Though Americans are fed up with income inequality and generally disgusted by the bad behavior of big banks, the task Occupy Wall Street has chosen isn’t exactly an easy one. Even though public sentiment on economic issues may align with the movement, organizing against something as abstract as finance capital is a challenge. How do you launch a campaign against something that is everywhere and nowhere? For those who don’t live near Lower Manhattan, it’s not obvious what the proper protest target should be.
This is why focusing on the mortgage crisis—which a recent study suggests is only half over—is a brilliant next step. “To occupy a house owned by Bank of America is to occupy Wall Street,” said Ryan Acuff, who has been working with Take Back The Land in Rochester, NY doing these kinds of actions since Sept 2010. “We are literally occupying Wall Street in our own communities.” The reclamation of foreclosed homes and defense of individuals facing unfair eviction helps make arcane economic issues like deregulation and securitization, local and personal.
Occupy is certainly not the first group to engage in these sorts of actions, which can even be traced back to the squatters movement of the late ’70s and ’80s (in fact, some of the pioneers of that movement are deeply involved in the recent upsurge of this kind of activism). But Occupy has the power to bring public attention to this kind of civil disobedience, which has so far gone mostly under the radar. Indeed, the overwhelming positive response to yesterday’s actions in the mainstream media proves this is the case.
As George Packer recently observed in The New Yorker, “There’s no powerful D.C. lobby supporting Americans in Foreclosure, no mass movement of underwater mortgagees.” With foreclosure filings showing no sign of slowing down, the people must become their own lobby through direct action. The victories can be swift and tangible. In Rochester, Catherine Lennon returned to the house she was evicted from and has been living there since Mother’s Day. So far court proceedings have ruled in her favor. The banks, it seems, are softer targets than one might expect because so many cases are rife with legal irregularities and outright fraud: it’s not uncommon for customers to be mislead, crucial paperwork lost and documents robo-signed. While banks often refuse to negotiate with individuals, taking advantage of those who are intimidated or can’t afford legal counsel, they often change their tune when threatened with serious scrutiny. Once a bunch of people show up on a lawn to form a blockade and have a press conference, once intransigent institutions are suddenly willing to compromise. In Rochester, one bank called off an eviction when they got wind of plans for direct action.
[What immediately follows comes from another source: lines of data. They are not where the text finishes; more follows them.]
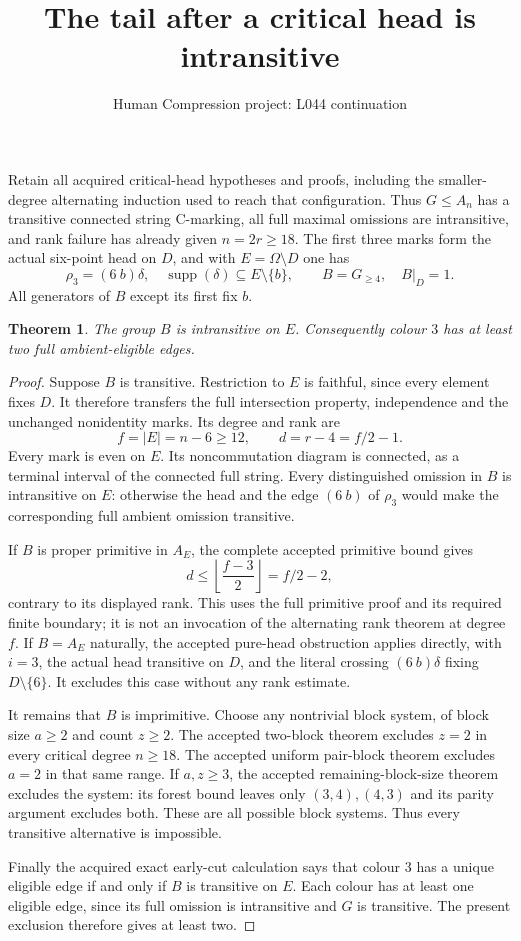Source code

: \documentclass[11pt,a4paper]{article}
\title{The tail after a critical head is intransitive}
\author{Human Compression project: L044 continuation}
\date{}
\newtheorem{theorem}{Theorem}
\begin{document}
\maketitle
Retain all acquired critical-head hypotheses and proofs, including
the smaller-degree alternating induction used to reach that
configuration. Thus $G\le A_n$ has a transitive connected string
C-marking, all full maximal omissions are intransitive, and rank
failure has already given $n=2r\ge18$. The first three marks
form the actual six-point head on $D$, and with
$E=\Omega\setminus D$ one has
\[
 \rho_3=(6\ b)\delta,\quad
 \operatorname{supp}(\delta)\subseteq E\setminus\{b\},\qquad
 B=G_{\ge4},\quad B|_D=1.
\]
All generators of $B$ except its first fix $b$.

\begin{theorem}
The group $B$ is intransitive on $E$. Consequently colour $3$
has at least two full ambient-eligible edges.
\end{theorem}
\begin{proof}
Suppose $B$ is transitive. Restriction to $E$ is faithful,
since every element fixes $D$. It therefore transfers the
full intersection property, independence and the unchanged
nonidentity marks. Its degree and rank are
\[
                 f=|E|=n-6\ge12,\qquad
                 d=r-4=f/2-1.
\]
Every mark is even on $E$. Its noncommutation diagram is
connected, as a terminal interval of the connected full string.
Every distinguished omission in $B$ is intransitive on $E$:
otherwise the head and the edge $(6\ b)$ of $\rho_3$
would make the corresponding full ambient omission transitive.

If $B$ is proper primitive in $A_E$, the complete accepted
primitive bound gives
\[
 d\le\left\lfloor\frac{f-3}{2}\right\rfloor=f/2-2,
\]
contrary to its displayed rank. This uses the full primitive
proof and its required finite boundary; it is not an invocation
of the alternating rank theorem at degree $f$.
If $B=A_E$ naturally, the accepted pure-head obstruction
applies directly, with $i=3$, the actual head transitive on $D$,
and the literal crossing $(6\ b)\delta$ fixing $D\setminus\{6\}$.
It excludes this case without any rank estimate.

It remains that $B$ is imprimitive. Choose any nontrivial
block system, of block size $a\ge2$ and count $z\ge2$.
The accepted two-block theorem excludes $z=2$ in every critical
degree $n\ge18$. The accepted uniform pair-block theorem
excludes $a=2$ in that same range. If $a,z\ge3$, the
accepted remaining-block-size theorem excludes the system:
its forest bound leaves only $(3,4),(4,3)$ and its parity
argument excludes both. These are all possible block systems.
Thus every transitive alternative is impossible.

Finally the acquired exact early-cut calculation says that
colour $3$ has a unique eligible edge if and only if $B$ is
transitive on $E$. Each colour has at least one eligible edge,
since its full omission is intransitive and $G$ is transitive.
The present exclusion therefore gives at least two.
\end{proof}
\end{document}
For many activists working as part of and in solidarity with Occupy, the reclamation of foreclosed homes isn’t just about Wall Street malfeasance—it’s about housing as a human right. Acuff estimates that there are around 3,000 empty homes in Rochester and 500–1,000 homeless people on any given night. “There’s no real housing crisis,” Acuff explained. “When you have three times more housing than homeless people, it’s not a housing crisis, it’s a political crisis. Something’s happening systemically to have all these empty houses and people sitting outside on the street.”